Records supplied

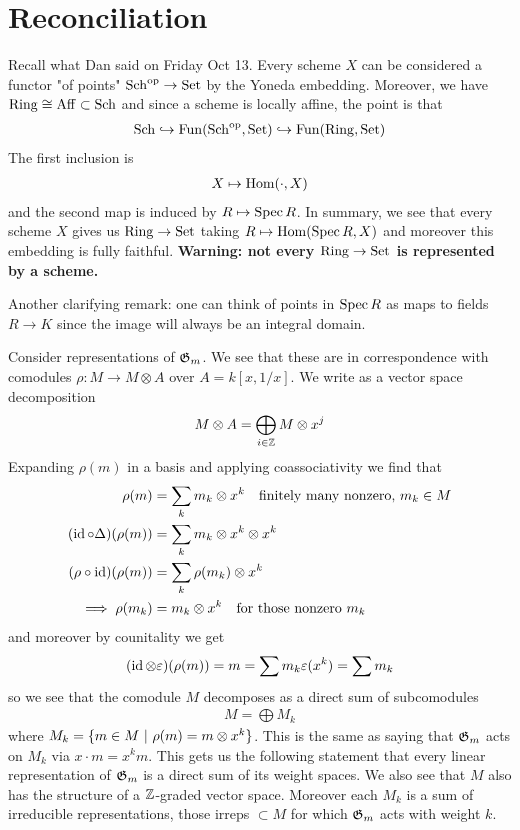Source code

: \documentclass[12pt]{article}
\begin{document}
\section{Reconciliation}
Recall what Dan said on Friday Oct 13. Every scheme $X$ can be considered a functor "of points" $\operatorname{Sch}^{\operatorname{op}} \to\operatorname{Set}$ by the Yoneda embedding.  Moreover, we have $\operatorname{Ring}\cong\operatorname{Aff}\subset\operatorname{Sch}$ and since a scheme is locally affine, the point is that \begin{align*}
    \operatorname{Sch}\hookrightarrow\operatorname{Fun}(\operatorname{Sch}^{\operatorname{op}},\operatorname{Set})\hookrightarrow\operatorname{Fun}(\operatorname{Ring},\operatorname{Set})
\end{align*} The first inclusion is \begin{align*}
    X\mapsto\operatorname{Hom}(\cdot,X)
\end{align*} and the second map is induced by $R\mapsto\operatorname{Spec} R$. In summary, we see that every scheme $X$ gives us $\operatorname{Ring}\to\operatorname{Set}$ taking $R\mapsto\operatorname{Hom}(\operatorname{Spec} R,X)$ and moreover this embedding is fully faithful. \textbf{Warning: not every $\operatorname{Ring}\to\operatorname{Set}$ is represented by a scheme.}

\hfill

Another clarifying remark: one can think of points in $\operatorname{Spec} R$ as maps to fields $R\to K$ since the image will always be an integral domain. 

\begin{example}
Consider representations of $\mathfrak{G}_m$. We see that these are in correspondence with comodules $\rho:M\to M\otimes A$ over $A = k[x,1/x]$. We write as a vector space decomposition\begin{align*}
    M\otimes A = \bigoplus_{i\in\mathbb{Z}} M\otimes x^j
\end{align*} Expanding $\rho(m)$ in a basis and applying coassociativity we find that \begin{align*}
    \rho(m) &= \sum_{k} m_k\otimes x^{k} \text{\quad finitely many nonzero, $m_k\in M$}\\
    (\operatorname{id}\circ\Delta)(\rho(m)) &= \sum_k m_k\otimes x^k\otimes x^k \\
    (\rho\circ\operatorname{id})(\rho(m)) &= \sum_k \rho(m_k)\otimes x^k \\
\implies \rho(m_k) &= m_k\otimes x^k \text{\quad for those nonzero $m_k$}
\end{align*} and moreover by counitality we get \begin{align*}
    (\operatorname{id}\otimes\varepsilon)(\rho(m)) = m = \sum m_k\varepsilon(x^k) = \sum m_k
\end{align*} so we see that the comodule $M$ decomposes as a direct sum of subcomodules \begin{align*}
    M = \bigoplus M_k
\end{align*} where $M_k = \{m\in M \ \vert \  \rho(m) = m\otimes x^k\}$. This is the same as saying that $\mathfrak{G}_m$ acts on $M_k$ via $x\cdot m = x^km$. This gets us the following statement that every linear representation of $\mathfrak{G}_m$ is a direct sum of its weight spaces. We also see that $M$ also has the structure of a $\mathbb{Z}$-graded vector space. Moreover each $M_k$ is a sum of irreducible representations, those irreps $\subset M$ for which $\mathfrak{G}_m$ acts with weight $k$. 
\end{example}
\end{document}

---

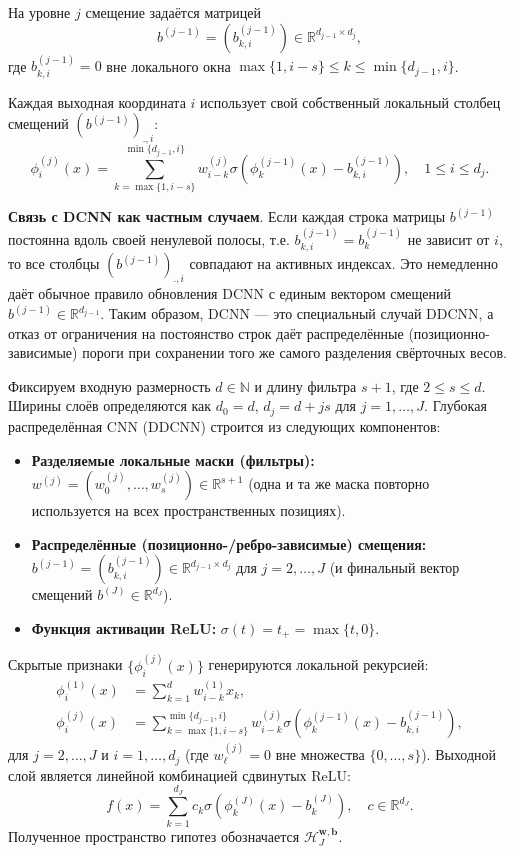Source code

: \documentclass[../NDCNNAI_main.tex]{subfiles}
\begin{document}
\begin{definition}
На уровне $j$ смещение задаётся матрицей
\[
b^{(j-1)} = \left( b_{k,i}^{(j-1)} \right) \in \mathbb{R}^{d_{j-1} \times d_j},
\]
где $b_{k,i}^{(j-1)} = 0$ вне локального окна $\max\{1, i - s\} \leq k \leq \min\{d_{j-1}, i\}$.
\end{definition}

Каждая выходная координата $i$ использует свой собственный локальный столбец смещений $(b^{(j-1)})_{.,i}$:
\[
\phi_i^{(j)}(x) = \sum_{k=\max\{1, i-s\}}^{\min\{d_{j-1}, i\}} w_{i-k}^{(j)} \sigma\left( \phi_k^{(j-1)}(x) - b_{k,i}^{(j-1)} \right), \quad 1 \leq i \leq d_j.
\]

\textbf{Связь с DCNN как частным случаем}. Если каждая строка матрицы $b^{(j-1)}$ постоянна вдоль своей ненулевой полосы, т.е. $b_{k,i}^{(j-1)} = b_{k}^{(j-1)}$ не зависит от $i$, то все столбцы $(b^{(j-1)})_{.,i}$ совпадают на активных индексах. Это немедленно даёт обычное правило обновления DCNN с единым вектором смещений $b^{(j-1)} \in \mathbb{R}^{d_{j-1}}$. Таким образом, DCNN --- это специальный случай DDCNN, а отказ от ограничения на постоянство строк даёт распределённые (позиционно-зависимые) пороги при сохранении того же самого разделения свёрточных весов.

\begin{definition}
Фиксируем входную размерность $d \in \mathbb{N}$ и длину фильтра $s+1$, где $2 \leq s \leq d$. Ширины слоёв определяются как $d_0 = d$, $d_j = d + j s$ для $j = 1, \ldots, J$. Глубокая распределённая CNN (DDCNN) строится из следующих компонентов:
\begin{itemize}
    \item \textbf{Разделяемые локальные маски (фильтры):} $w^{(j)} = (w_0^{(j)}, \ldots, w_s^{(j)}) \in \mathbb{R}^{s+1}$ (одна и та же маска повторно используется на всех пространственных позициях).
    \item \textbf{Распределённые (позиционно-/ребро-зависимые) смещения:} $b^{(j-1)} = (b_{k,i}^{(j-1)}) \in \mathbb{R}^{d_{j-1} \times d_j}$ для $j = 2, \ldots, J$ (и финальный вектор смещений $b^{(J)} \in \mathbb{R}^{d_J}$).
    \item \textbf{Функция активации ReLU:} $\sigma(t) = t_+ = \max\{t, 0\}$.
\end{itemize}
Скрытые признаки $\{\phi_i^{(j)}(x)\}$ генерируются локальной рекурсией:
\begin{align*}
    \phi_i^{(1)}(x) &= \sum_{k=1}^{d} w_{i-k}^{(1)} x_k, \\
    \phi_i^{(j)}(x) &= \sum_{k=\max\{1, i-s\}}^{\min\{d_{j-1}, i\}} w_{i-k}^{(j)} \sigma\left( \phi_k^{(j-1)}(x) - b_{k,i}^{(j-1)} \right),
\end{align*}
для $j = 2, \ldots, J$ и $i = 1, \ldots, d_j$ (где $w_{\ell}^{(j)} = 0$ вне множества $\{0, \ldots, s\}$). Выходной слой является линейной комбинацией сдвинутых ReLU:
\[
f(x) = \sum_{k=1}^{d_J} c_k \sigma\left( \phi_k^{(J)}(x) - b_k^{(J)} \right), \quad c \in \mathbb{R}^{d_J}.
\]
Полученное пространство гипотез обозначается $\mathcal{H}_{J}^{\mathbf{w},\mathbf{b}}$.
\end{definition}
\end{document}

What you have to do
Reproduce exactly the lines above from the line with "x^k\otimes x^k \\" to the line with "M = \bigoplus M_k", including both, and add nothing.

Solution to the problem
    (\operatorname{id}\circ\Delta)(\rho(m)) &= \sum_k m_k\otimes x^k\otimes x^k \\
    (\rho\circ\operatorname{id})(\rho(m)) &= \sum_k \rho(m_k)\otimes x^k \\
\implies \rho(m_k) &= m_k\otimes x^k \text{\quad for those nonzero $m_k$}
\end{align*} and moreover by counitality we get \begin{align*}
    (\operatorname{id}\otimes\varepsilon)(\rho(m)) = m = \sum m_k\varepsilon(x^k) = \sum m_k
\end{align*} so we see that the comodule $M$ decomposes as a direct sum of subcomodules \begin{align*}
    M = \bigoplus M_k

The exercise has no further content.